Preaching through this Holy Week I have been reflecting on something to which I haven't ever given much thought, but is as obvious as could be: The Body of Christ we offer and receive in the Eucharist is the betrayed Body.
I think it must be divine law that every rectory dining room or refectory in a religious house has to display an image of the Last Supper. Often it is some derivation of Da Vinci's treatment, which is unfortunate. (I agree with one of my great teachers, Charles Merrill Smith, that it is "one of a great painter's dubious efforts.") We have just such a Last Supper in the dining room here. As I have written about before, it was a source of daily amusement for me when I first arrived because of the inscription below the image: Amen dico vobis quia unus vestrum me traditurus est. Of all the beautiful things Our Lord said at the Last Supper--'Love one another as I have loved you,' 'I am the vine, you are the branches,' etc.--someone decided that this was the particular line that the friars needed to hear. So there it was; each day as you were getting your mashed potatoes or whatever: "Amen I say to you that one of you will betray me."

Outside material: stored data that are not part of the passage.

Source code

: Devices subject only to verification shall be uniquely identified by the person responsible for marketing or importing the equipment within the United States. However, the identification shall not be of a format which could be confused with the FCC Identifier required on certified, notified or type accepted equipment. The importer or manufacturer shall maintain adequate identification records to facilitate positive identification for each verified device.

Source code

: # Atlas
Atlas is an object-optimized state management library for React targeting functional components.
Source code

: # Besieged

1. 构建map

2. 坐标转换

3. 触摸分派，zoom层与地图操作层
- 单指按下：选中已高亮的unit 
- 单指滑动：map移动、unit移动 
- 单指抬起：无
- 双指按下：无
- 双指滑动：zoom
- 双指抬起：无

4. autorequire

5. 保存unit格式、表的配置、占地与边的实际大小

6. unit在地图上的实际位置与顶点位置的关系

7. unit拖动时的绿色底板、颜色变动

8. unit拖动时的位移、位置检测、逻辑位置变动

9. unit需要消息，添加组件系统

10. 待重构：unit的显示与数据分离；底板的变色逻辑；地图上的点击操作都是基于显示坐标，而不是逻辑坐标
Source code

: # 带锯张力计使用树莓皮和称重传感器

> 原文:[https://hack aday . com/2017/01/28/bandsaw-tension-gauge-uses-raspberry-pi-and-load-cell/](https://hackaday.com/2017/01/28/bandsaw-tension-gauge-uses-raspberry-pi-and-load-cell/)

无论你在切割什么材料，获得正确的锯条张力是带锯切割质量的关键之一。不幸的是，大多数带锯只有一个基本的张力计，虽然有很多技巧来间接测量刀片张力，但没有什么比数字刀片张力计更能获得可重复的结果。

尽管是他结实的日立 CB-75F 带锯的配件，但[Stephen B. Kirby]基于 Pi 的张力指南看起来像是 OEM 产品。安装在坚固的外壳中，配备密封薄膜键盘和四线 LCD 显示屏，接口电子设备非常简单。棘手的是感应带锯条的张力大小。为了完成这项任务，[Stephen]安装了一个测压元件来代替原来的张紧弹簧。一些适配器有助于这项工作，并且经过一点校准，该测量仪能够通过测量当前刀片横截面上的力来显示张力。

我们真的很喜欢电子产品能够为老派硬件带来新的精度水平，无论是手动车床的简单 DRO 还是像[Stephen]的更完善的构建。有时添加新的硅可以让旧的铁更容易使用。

Over time, though, I've gotten over my amusement and come to appreciate it. After all, am I not a betrayer of the Lord? Any of us who have sinned after our baptism have handed over the members of Christ we have become. In our distraction and ingratitude, we have failed to discern the members of the Body of Christ we have become, and, like Judas, have settled for less by handing our Christ-ened selves over to trifles and sins.
This illuminates the overwhelming gentleness and humility of Christ in the Eucharist. Jesus takes his Body 'given up,' the very betrayal itself, and transforms it into nourishment for us, his betrayers.